----- Data for processing

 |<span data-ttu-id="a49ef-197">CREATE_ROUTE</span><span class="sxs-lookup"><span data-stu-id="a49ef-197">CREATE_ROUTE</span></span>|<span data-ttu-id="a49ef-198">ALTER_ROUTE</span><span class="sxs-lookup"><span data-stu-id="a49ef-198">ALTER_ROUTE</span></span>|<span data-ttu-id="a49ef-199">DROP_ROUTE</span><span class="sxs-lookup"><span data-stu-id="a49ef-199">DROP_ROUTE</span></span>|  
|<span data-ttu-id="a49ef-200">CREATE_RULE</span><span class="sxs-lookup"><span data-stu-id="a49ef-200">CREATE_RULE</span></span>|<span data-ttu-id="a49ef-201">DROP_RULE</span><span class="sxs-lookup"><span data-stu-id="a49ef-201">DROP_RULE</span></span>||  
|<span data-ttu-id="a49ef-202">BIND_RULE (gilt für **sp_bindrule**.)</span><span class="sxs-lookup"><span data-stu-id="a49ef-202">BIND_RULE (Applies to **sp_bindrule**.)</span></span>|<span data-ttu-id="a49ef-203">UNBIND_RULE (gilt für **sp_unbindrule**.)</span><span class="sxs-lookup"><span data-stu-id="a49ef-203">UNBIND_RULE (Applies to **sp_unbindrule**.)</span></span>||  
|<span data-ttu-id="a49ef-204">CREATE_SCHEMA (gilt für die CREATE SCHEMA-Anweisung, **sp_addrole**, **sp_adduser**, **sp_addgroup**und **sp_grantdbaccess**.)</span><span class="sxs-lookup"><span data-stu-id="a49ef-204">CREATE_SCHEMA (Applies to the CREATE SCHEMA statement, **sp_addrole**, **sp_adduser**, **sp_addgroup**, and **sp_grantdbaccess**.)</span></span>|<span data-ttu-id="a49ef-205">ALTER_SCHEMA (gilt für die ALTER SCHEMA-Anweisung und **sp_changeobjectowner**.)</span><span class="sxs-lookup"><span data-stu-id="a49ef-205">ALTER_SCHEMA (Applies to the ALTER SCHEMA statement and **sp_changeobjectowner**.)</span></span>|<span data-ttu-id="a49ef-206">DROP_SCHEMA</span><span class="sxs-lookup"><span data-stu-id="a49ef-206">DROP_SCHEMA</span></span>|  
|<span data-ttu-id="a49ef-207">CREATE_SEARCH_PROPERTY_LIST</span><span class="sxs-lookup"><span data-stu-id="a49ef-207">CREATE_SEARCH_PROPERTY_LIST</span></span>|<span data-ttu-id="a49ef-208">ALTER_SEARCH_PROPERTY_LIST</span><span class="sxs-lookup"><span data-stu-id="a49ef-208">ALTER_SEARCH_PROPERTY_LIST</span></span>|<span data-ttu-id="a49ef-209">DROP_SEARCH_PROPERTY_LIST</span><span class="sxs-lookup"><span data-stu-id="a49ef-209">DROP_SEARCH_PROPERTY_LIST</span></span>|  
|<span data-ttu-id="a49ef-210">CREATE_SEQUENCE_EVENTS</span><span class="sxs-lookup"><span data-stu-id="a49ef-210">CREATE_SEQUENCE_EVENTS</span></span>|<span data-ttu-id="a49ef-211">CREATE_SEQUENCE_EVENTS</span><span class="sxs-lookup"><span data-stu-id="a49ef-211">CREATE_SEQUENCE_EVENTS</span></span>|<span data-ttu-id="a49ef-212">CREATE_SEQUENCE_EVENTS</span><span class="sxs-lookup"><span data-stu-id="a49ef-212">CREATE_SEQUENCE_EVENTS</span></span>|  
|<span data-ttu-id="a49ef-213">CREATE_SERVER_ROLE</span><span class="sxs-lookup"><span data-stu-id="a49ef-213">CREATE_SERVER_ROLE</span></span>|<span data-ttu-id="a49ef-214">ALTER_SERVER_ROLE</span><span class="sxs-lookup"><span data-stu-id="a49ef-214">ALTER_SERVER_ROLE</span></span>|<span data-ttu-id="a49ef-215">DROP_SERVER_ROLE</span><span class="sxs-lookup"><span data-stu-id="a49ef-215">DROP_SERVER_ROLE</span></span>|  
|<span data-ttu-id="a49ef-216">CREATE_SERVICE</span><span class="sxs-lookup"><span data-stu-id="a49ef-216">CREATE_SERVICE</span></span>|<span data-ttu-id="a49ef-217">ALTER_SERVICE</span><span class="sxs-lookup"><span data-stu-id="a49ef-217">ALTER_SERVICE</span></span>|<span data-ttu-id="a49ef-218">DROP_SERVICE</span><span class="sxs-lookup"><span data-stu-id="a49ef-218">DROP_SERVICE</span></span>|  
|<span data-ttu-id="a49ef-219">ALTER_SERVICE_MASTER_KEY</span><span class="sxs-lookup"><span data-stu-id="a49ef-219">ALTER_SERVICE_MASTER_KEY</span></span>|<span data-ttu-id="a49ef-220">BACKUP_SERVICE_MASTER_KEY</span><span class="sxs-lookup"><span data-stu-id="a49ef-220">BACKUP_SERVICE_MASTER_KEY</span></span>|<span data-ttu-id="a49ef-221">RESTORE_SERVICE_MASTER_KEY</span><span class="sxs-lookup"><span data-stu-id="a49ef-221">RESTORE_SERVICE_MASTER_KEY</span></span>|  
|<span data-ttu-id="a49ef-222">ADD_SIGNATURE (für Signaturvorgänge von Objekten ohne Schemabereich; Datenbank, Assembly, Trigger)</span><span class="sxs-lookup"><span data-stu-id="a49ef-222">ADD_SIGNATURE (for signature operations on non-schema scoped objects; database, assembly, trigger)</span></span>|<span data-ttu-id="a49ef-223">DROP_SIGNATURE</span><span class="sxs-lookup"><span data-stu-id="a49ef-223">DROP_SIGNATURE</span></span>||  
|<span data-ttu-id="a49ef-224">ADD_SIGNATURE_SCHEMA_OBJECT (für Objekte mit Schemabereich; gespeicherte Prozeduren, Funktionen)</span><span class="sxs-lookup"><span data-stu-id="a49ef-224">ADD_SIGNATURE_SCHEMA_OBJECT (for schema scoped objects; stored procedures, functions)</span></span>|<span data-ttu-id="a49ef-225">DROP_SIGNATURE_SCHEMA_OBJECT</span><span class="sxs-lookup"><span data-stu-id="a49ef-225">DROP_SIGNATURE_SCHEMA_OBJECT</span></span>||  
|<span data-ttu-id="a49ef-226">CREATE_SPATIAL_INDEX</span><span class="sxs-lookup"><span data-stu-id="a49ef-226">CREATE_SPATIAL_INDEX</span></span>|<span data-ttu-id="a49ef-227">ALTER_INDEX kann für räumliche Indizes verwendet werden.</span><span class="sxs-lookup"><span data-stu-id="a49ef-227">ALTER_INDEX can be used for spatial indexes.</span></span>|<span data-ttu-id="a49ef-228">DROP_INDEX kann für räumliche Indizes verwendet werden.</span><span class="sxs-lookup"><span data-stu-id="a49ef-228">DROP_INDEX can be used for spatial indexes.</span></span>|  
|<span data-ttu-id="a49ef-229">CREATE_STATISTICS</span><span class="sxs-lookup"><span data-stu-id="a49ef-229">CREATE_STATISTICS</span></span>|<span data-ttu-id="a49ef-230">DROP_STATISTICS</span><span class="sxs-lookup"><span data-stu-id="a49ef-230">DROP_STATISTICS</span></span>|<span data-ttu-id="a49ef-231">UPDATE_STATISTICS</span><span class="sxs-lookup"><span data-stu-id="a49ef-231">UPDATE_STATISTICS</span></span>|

----------

▸ **What needs to be done**: Find all the lines containing "Applies" in the material, then copy them.

▸ **Exercise answer**:
|<span data-ttu-id="a49ef-202">BIND_RULE (gilt für **sp_bindrule**.)</span><span class="sxs-lookup"><span data-stu-id="a49ef-202">BIND_RULE (Applies to **sp_bindrule**.)</span></span>|<span data-ttu-id="a49ef-203">UNBIND_RULE (gilt für **sp_unbindrule**.)</span><span class="sxs-lookup"><span data-stu-id="a49ef-203">UNBIND_RULE (Applies to **sp_unbindrule**.)</span></span>||  
|<span data-ttu-id="a49ef-204">CREATE_SCHEMA (gilt für die CREATE SCHEMA-Anweisung, **sp_addrole**, **sp_adduser**, **sp_addgroup**und **sp_grantdbaccess**.)</span><span class="sxs-lookup"><span data-stu-id="a49ef-204">CREATE_SCHEMA (Applies to the CREATE SCHEMA statement, **sp_addrole**, **sp_adduser**, **sp_addgroup**, and **sp_grantdbaccess**.)</span></span>|<span data-ttu-id="a49ef-205">ALTER_SCHEMA (gilt für die ALTER SCHEMA-Anweisung und **sp_changeobjectowner**.)</span><span class="sxs-lookup"><span data-stu-id="a49ef-205">ALTER_SCHEMA (Applies to the ALTER SCHEMA statement and **sp_changeobjectowner**.)</span></span>|<span data-ttu-id="a49ef-206">DROP_SCHEMA</span><span class="sxs-lookup"><span data-stu-id="a49ef-206">DROP_SCHEMA</span></span>|  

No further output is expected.